Participants were included form the Fukuoka Stroke Registry (FSR), a multicenter hospital-based registry in which 18,165 patients were enrolled between June 2007 and September 2019 for acute ischemic stroke, including transient ischemic stroke. After excluding 209 patients with missing data, 15,554 patients were included in the the follow-up study, comprising the prospective cohort, and anonymized data was included from 2402 patients, comprising the retrospective cohort, which were then included in the survival analysis. In both the prospective cohort (n = 12,018) and retrospective cohort (n = 1803), analyses of acute infections were limited to 13,821 patients who were hospitalized for 30 days or less.
When analyzing differences in baseline characteristics between men and women, women were generally older and more likely to have dyslipidemia, atrial fibrillation, and chronic kidney disease. Although, women were less likely to have diabetes mellitus and prior stroke, and generally had lower body mass index. A higher number of women were categorized as dependent before the index stroke, with higher prestroke mRS scores. More severe neurologic impairment at admission, higher incidence of cardioembolic stroke, and receipt of reperfusion therapy were all also more likely for women than men.

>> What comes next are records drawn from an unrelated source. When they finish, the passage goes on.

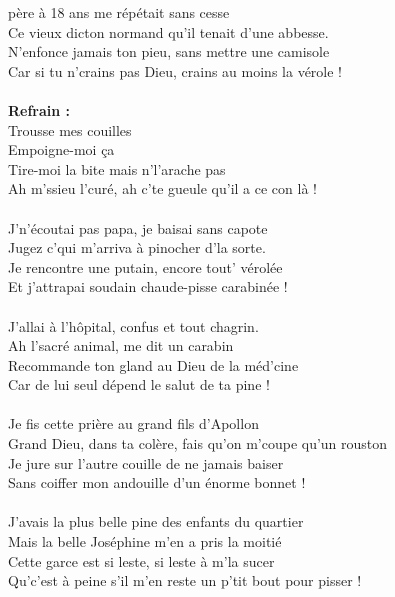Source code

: 
 père à 18 ans me répétait sans cesse
\\Ce vieux dicton normand qu'il tenait d'une abbesse.
\\N'enfonce jamais ton pieu, sans mettre une camisole
\\Car si tu n'crains pas Dieu, crains au moins la vérole !
\\\\\textbf{Refrain :}
\\Trousse mes couilles
\\Empoigne-moi ça
\\Tire-moi la bite mais n'l'arache pas
\\Ah m'ssieu l'curé, ah c'te gueule qu'il a ce con là !
\\\\J'n'écoutai pas papa, je baisai sans capote
\\Jugez c'qui m'arriva à pinocher d'la sorte.
\\Je rencontre une putain, encore tout' vérolée
\\Et j'attrapai soudain chaude-pisse carabinée !
\\\\J'allai à l'hôpital, confus et tout chagrin.
\\Ah l'sacré animal, me dit un carabin
\\Recommande ton gland au Dieu de la méd'cine
\\Car de lui seul dépend le salut de ta pine !
\\\\Je fis cette prière au grand fils d'Apollon
\\Grand Dieu, dans ta colère, fais qu'on m'coupe qu'un rouston
\\Je jure sur l'autre couille de ne jamais baiser
\\Sans coiffer mon andouille d'un énorme bonnet !
\\\\J'avais la plus belle pine des enfants du quartier
\\Mais la belle Joséphine m'en a pris la moitié
\\Cette garce est si leste, si leste à m'la sucer
\\Qu'c'est à peine s'il m'en reste un p'tit bout pour pisser !

\breakpage
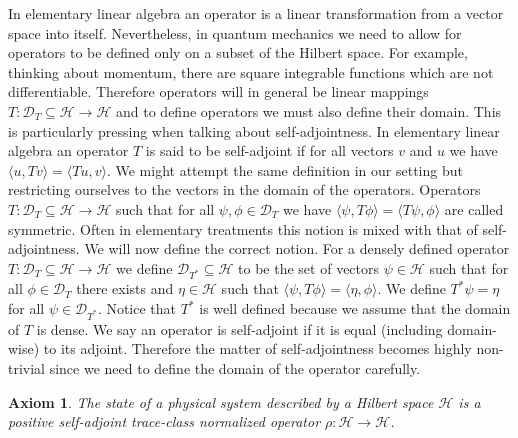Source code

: \documentclass{article}
\newtheorem{axiom}{Axiom}
\begin{document}
In elementary linear algebra an operator is a linear transformation from a vector space into itself. Nevertheless, in quantum mechanics we need to allow for operators to be defined only on a subset of the Hilbert space. For example, thinking about momentum, there are square integrable functions which are not differentiable. Therefore operators will in general be linear mappings $T:\mathcal{D}_T\subseteq\mathcal{H}\rightarrow\mathcal{H}$ and to define operators we must also define their domain. This is particularly pressing when talking about self-adjointness. In elementary linear algebra an operator $T$ is said to be self-adjoint if for all vectors $v$ and $u$ we have $\langle u,Tv\rangle=\langle Tu,v\rangle$. We might attempt the same definition in our setting but restricting ourselves to the vectors in the domain of the operators. Operators $T:\mathcal{D}_T\subseteq\mathcal{H}\rightarrow\mathcal{H}$ such that for all $\psi,\phi\in\mathcal{D}_T$ we have $\langle \psi,T\phi\rangle=\langle T\psi,\phi\rangle$ are called symmetric. Often in elementary treatments this notion is mixed with that of self-adjointness. We will now define the correct notion. For a densely defined operator $T:\mathcal{D}_T\subseteq\mathcal{H}\rightarrow\mathcal{H}$ we define $\mathcal{D}_{T^*}\subseteq\mathcal{H}$ to be the set of vectors $\psi\in\mathcal{H}$ such that for all $\phi\in\mathcal{D}_T$ there exists and $\eta\in\mathcal{H}$ such that $\langle\psi,T\phi\rangle=\langle \eta, \phi\rangle$. We define $T^*\psi=\eta$ for all $\psi\in\mathcal{D}_{T^*}$. Notice that $T^*$ is well defined because we assume that the domain of $T$ is dense. We say an operator is self-adjoint if it is equal (including domain-wise) to its adjoint. Therefore the matter of self-adjointness becomes highly non-trivial since we need to define the domain of the operator carefully.

\begin{axiom}
The state of a physical system described by a Hilbert space $\mathcal{H}$ is a positive self-adjoint trace-class normalized operator $\rho:\mathcal{H}\rightarrow\mathcal{H}$.
\end{axiom}
\end{document}
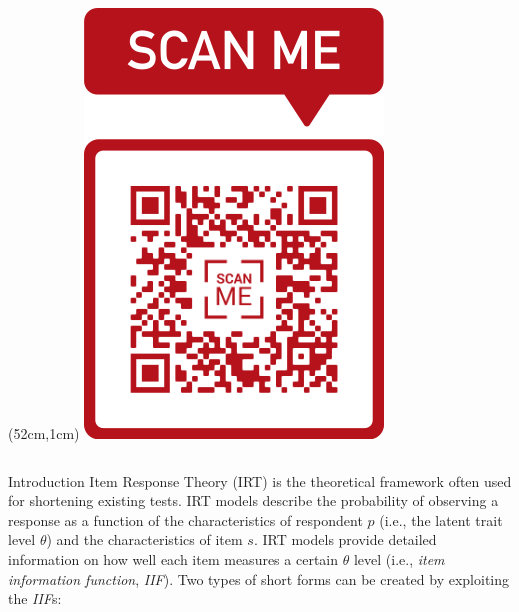 \documentclass[final,t]{beamer}
\begin{document}
\begin{frame}
\begin{center}
		\begin{textblock*}{5cm}(52cm,1cm)
			\includegraphics[width=.90\linewidth]{img/qr.png}\\
		\end{textblock*}
		
		\vspace{2mm}
		
		
		
	\end{center}
	
	
		\begin{columns}[t]
	
			
			\begin{column}{.45\linewidth}
		\begin{block}{\centering Introduction}
	Item Response Theory (IRT) is the theoretical framework often used for shortening existing tests.  IRT models describe the probability of observing a response as a function of the characteristics of respondent $p$ (i.e., the latent trait level $\theta$) and the characteristics of item $s$. IRT models provide detailed information on how well each item measures a certain $\theta$ level (i.e., \emph{item information function}, \emph{IIF}). 
	Two types of short forms can be created by exploiting the \emph{IIF}s: 
	

\end{block}
\end{column}
\end{columns}
\end{frame}
\end{document}
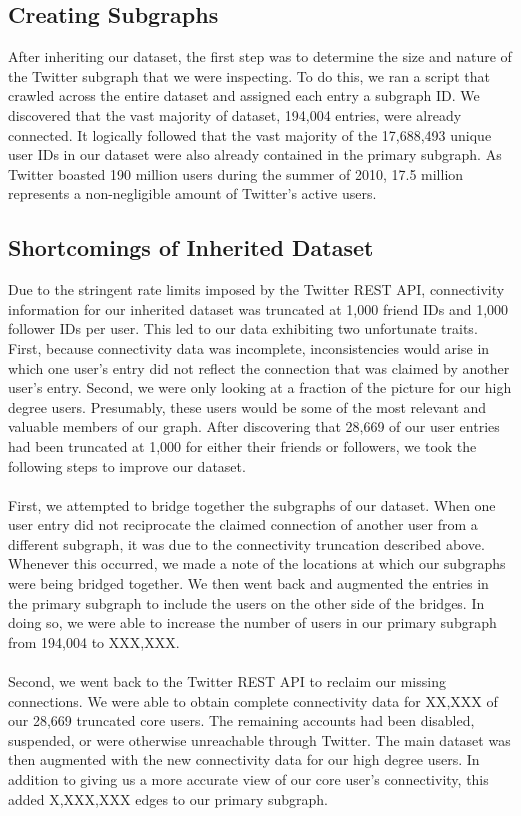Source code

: \subsection{Creating Subgraphs}
After inheriting our dataset, the first step was to determine the size and nature of the Twitter subgraph that we were inspecting.  To do this, we ran a script that crawled across the entire dataset and assigned each entry a subgraph ID.  We discovered that the vast majority of dataset, 194,004 entries, were already connected.  It logically followed that the vast majority of the 17,688,493 unique user IDs in our dataset were also already contained in the primary subgraph.  As Twitter boasted 190 million users during the summer of 2010, 17.5 million represents a non-negligible amount of Twitter's active users.

\subsection{Shortcomings of Inherited Dataset}
Due to the stringent rate limits imposed by the Twitter REST API, connectivity information for our inherited dataset was truncated at 1,000 friend IDs and 1,000 follower IDs per user.  This led to our data exhibiting two unfortunate traits.  First, because connectivity data was incomplete, inconsistencies would arise in which one user's entry did not reflect the connection that was claimed by another user's entry.  Second, we were only looking at a fraction of the picture for our high degree users.  Presumably, these users would be some of the most relevant and valuable members of our graph.  After discovering that 28,669 of our user entries had been truncated at 1,000 for either their friends or followers, we took the following steps to improve our dataset.\\\\
First, we attempted to bridge together the subgraphs of our dataset.  When one user entry did not reciprocate the claimed connection of another user from a different subgraph, it was due to the connectivity truncation described above.  Whenever this occurred, we made a note of the locations at which our subgraphs were being bridged together.  We then went back and augmented the entries in the primary subgraph to include the users on the other side of the bridges.  In doing so, we were able to increase the number of users in our primary subgraph from 194,004 to XXX,XXX.\\\\
Second, we went back to the Twitter REST API to reclaim our missing connections.  We were able to obtain complete connectivity data for XX,XXX of our 28,669 truncated core users.  The remaining accounts had been disabled, suspended, or were otherwise unreachable through Twitter.  The main dataset was then augmented with the new connectivity data for our high degree users.  In addition to giving us a more accurate view of our core user's connectivity, this added X,XXX,XXX edges to our primary subgraph.\\\\
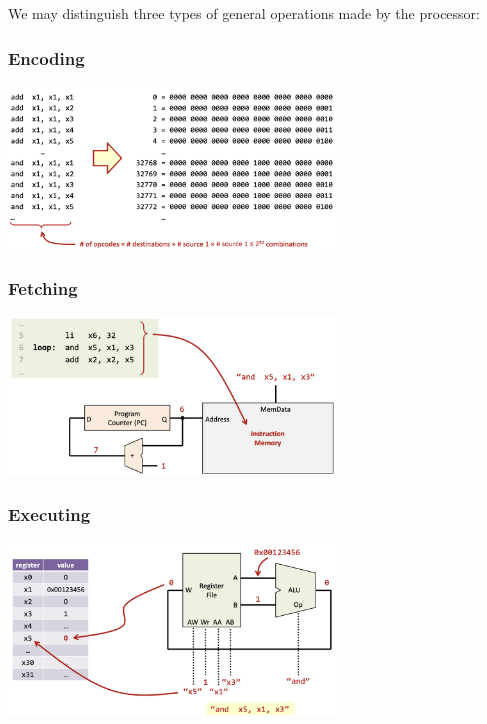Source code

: We may distinguish three types of general operations made by the processor: \newline
\subsubsection*{Encoding}
\begin{center}
    \includegraphics[width=0.65\textwidth]{chapters/chapter1/images/encoding.png}
\end{center}
\subsubsection*{Fetching}
\begin{center}
    \includegraphics[width=0.65\textwidth]{chapters/chapter1/images/fetching.png}
\end{center}
\subsubsection*{Executing}
\begin{center}
    \includegraphics[width=0.65\textwidth]{chapters/chapter1/images/executing.png}
\end{center}



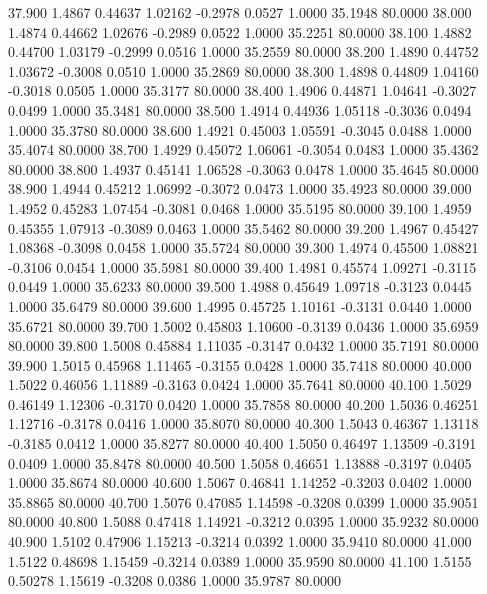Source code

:   37.900   1.4867   0.44637   1.02162  -0.2978   0.0527   1.0000  35.1948  80.0000
  38.000   1.4874   0.44662   1.02676  -0.2989   0.0522   1.0000  35.2251  80.0000
  38.100   1.4882   0.44700   1.03179  -0.2999   0.0516   1.0000  35.2559  80.0000
  38.200   1.4890   0.44752   1.03672  -0.3008   0.0510   1.0000  35.2869  80.0000
  38.300   1.4898   0.44809   1.04160  -0.3018   0.0505   1.0000  35.3177  80.0000
  38.400   1.4906   0.44871   1.04641  -0.3027   0.0499   1.0000  35.3481  80.0000
  38.500   1.4914   0.44936   1.05118  -0.3036   0.0494   1.0000  35.3780  80.0000
  38.600   1.4921   0.45003   1.05591  -0.3045   0.0488   1.0000  35.4074  80.0000
  38.700   1.4929   0.45072   1.06061  -0.3054   0.0483   1.0000  35.4362  80.0000
  38.800   1.4937   0.45141   1.06528  -0.3063   0.0478   1.0000  35.4645  80.0000
  38.900   1.4944   0.45212   1.06992  -0.3072   0.0473   1.0000  35.4923  80.0000
  39.000   1.4952   0.45283   1.07454  -0.3081   0.0468   1.0000  35.5195  80.0000
  39.100   1.4959   0.45355   1.07913  -0.3089   0.0463   1.0000  35.5462  80.0000
  39.200   1.4967   0.45427   1.08368  -0.3098   0.0458   1.0000  35.5724  80.0000
  39.300   1.4974   0.45500   1.08821  -0.3106   0.0454   1.0000  35.5981  80.0000
  39.400   1.4981   0.45574   1.09271  -0.3115   0.0449   1.0000  35.6233  80.0000
  39.500   1.4988   0.45649   1.09718  -0.3123   0.0445   1.0000  35.6479  80.0000
  39.600   1.4995   0.45725   1.10161  -0.3131   0.0440   1.0000  35.6721  80.0000
  39.700   1.5002   0.45803   1.10600  -0.3139   0.0436   1.0000  35.6959  80.0000
  39.800   1.5008   0.45884   1.11035  -0.3147   0.0432   1.0000  35.7191  80.0000
  39.900   1.5015   0.45968   1.11465  -0.3155   0.0428   1.0000  35.7418  80.0000
  40.000   1.5022   0.46056   1.11889  -0.3163   0.0424   1.0000  35.7641  80.0000
  40.100   1.5029   0.46149   1.12306  -0.3170   0.0420   1.0000  35.7858  80.0000
  40.200   1.5036   0.46251   1.12716  -0.3178   0.0416   1.0000  35.8070  80.0000
  40.300   1.5043   0.46367   1.13118  -0.3185   0.0412   1.0000  35.8277  80.0000
  40.400   1.5050   0.46497   1.13509  -0.3191   0.0409   1.0000  35.8478  80.0000
  40.500   1.5058   0.46651   1.13888  -0.3197   0.0405   1.0000  35.8674  80.0000
  40.600   1.5067   0.46841   1.14252  -0.3203   0.0402   1.0000  35.8865  80.0000
  40.700   1.5076   0.47085   1.14598  -0.3208   0.0399   1.0000  35.9051  80.0000
  40.800   1.5088   0.47418   1.14921  -0.3212   0.0395   1.0000  35.9232  80.0000
  40.900   1.5102   0.47906   1.15213  -0.3214   0.0392   1.0000  35.9410  80.0000
  41.000   1.5122   0.48698   1.15459  -0.3214   0.0389   1.0000  35.9590  80.0000
  41.100   1.5155   0.50278   1.15619  -0.3208   0.0386   1.0000  35.9787  80.0000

Limitations were cited due to the inclusion of patients from FSR participating hospitals, impacting generalizability of results, and the lower number of deaths within 30 days compared to other studies. Investigators attribute this to the registry including transient ischemic stroke patients, and the expertise of FSR participating hospitals. Selection bias could have been introduced due to the exclusion of patients with missing data and hospital stays longer than 30 days. Also, a lack of data on status following discharge to 30 days after stroke onset, impacting investigators’ ability to account for any deaths hat might have occurred in the retrospective cohort. The study focused on sex and not gender, which may limit the applicability of data to patients with discordant sex assigned at birth and gender.